| What you need to do |
Some lines in the entries contain the word "promesas". Copy all of them.

| Data to examine |
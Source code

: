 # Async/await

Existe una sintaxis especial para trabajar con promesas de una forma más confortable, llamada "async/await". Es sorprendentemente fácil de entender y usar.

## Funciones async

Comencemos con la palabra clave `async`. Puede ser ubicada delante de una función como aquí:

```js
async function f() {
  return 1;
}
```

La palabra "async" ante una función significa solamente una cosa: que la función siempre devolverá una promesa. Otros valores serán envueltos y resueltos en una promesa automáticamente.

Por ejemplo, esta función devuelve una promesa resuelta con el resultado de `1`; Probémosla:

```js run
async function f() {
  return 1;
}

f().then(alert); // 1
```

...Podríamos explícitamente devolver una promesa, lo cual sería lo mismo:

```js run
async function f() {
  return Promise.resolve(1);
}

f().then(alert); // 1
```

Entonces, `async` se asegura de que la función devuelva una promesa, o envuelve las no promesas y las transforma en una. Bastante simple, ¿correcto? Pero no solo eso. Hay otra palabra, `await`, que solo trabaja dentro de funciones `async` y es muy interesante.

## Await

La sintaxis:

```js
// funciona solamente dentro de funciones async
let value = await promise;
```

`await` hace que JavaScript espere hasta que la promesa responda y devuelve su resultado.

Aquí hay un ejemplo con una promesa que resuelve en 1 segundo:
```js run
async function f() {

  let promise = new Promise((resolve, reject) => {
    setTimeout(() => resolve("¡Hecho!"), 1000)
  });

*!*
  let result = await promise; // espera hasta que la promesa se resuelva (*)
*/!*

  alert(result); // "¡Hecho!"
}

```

| Written reply |
Existe una sintaxis especial para trabajar con promesas de una forma más confortable, llamada "async/await". Es sorprendentemente fácil de entender y usar.
Entonces, `async` se asegura de que la función devuelva una promesa, o envuelve las no promesas y las transforma en una. Bastante simple, ¿correcto? Pero no solo eso. Hay otra palabra, `await`, que solo trabaja dentro de funciones `async` y es muy interesante.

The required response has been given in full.